According to the reporting, which has not been independently verified by MSNBC or NBC News, some of the documents seized at Donald Trump’s glorified country club were so highly sensitive that they fell under the category of “special-access programs.”
The Post, which cited people familiar with the matter in its reporting, added: “Documents about such highly classified operations require special clearances on a need-to-know basis, not just top-secret clearance. Some special-access programs can have as few as a couple dozen government personnel authorized to know of an operation’s existence.”
On the show last night, Alex spoke to John Brennan, the former director of the CIA, who acknowledged that the documents in question are “part of special-access programs, SAPs.” He added, “These are documents that are the most highly sensitive and highly restrictive within the U.S. government.”
Obviously, the fact that Trump took such materials and refused to give them back is extraordinary, and may yet prove to be criminal. But the mention of special-access programs reminds me of something we last discussed a couple of weeks ago: a quote from a House Republican that’s worth revisiting.
In the immediate aftermath of the FBI executing a search warrant at Mar-a-Lago, Republicans reflexively defended the former president and condemned federal law enforcement, though in a rather literal sense, GOP officials had no idea what they were talking about. The party didn’t know what the former president took or why. Republicans defended Trump because that’s what was expected of them.
But a handful of GOP officials were quietly open to the possibility that Trump had gone too far. Politico ran this report four weeks ago:
In an interview, Rep. Chris Stewart (R-Utah), an Intelligence Committee member, said it was important for the panel to glean additional information and acknowledged that mishandling of sensitive classified information would be a serious violation. “I mean, if he had actual Special Access Programs — do you know how extraordinarily sensitive that is? That’s very, very sensitive. If that were actually at his residence, that would be a problem,” Stewart said. “But we just don’t know that. So let’s find out.”
Well, we’ve found out. After the Utah congressman made those comments on the record, effectively setting a standard for the controversy, the National Archives has confirmed that Trump took special-access program materials. The Justice Department has also confirmed that Trump took special-access program materials. There’s all kinds of reporting that Trump took special-access program materials.
“If that were actually at his residence, that would be a problem.”
For the past month, most of the Republican Party has tried to treat the Mar-a-Lago controversy as a partisan affair, but there’s an opportunity here to re-evaluate the story — not by my standards, or the Justice Department’s standards, or Democrats’ standards, but rather by the GOP’s own standards.

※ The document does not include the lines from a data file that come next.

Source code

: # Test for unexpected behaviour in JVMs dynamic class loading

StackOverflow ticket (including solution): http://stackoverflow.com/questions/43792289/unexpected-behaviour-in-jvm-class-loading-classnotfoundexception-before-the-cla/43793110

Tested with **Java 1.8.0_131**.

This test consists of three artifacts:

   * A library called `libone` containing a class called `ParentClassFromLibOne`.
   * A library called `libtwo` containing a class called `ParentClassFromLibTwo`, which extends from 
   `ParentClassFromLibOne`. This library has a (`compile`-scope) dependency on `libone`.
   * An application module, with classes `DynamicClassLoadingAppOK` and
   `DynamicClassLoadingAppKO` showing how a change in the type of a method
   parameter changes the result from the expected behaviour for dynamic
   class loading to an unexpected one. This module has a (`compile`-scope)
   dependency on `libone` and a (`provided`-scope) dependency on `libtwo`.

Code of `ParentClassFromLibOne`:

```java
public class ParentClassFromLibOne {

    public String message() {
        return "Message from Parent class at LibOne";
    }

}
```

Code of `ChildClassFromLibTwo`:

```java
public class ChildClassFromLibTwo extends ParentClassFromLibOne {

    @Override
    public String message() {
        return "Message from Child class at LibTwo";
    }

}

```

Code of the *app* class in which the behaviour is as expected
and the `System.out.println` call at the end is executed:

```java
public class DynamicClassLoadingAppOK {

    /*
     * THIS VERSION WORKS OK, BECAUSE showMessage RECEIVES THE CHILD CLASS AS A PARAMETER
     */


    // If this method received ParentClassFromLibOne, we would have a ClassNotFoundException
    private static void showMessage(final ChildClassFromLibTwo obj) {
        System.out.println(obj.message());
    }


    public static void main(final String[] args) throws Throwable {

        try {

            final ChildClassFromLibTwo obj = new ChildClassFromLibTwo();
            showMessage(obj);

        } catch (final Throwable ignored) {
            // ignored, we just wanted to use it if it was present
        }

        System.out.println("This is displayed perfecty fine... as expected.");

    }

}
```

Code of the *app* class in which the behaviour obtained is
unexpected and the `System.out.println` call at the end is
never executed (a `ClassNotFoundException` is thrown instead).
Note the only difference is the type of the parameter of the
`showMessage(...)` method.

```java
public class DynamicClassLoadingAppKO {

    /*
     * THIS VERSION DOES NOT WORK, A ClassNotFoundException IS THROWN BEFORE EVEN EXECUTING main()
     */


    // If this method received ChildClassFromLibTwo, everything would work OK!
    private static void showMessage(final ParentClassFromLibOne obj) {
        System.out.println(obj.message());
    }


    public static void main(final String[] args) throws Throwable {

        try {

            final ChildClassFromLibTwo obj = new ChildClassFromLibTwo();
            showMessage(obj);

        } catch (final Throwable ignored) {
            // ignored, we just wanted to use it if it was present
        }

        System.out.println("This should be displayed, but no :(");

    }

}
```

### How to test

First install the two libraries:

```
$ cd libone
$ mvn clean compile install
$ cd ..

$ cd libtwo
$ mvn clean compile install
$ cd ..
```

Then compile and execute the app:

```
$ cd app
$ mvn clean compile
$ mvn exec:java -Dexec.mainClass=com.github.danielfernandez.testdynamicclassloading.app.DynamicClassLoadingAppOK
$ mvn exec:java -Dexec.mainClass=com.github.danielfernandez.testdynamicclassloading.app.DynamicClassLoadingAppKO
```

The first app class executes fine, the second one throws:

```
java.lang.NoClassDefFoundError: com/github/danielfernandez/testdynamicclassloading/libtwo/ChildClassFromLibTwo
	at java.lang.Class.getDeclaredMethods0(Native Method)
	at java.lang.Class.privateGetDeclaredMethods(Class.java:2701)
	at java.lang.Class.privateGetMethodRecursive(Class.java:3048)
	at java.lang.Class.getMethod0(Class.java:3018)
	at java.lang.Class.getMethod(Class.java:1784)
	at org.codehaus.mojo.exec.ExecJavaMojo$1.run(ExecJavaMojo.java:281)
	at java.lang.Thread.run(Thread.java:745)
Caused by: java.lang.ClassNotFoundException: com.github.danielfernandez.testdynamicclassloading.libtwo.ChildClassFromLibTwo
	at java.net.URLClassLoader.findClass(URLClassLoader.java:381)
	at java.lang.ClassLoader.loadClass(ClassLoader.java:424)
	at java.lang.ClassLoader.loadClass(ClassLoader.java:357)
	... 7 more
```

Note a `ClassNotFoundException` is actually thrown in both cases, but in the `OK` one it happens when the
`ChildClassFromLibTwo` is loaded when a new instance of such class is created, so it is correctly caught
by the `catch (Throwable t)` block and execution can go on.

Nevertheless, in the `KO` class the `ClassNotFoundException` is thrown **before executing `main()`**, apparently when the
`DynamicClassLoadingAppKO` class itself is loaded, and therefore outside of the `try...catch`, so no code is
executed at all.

A conservative, red-state Republican on the House Intelligence Committee drew a line. We now know the former president crossed that line. So as we recently discussed, the result is an unavoidable question: Is there now a bipartisan consensus that Trump’s scandal has merit?
Politico’s report from four weeks ago also quoted Rep. Michael McCaul of Texas, the top Republican on the House Foreign Affairs Committee, saying, “When you get to compartmentalized classified spaces, it gets more serious.”
But again, there’s no longer any doubt that Trump brought such classified information to his country club. That question has been definitively answered.
All of which makes the quotes from Stewart and McCaul that much more significant: If we’re evaluating the controversy by the standards espoused by conservative congressional Republicans, what the former president is alleged to have done is both “serious” and “a problem.”
Are GOP leaders prepared to honor their own party’s benchmarks?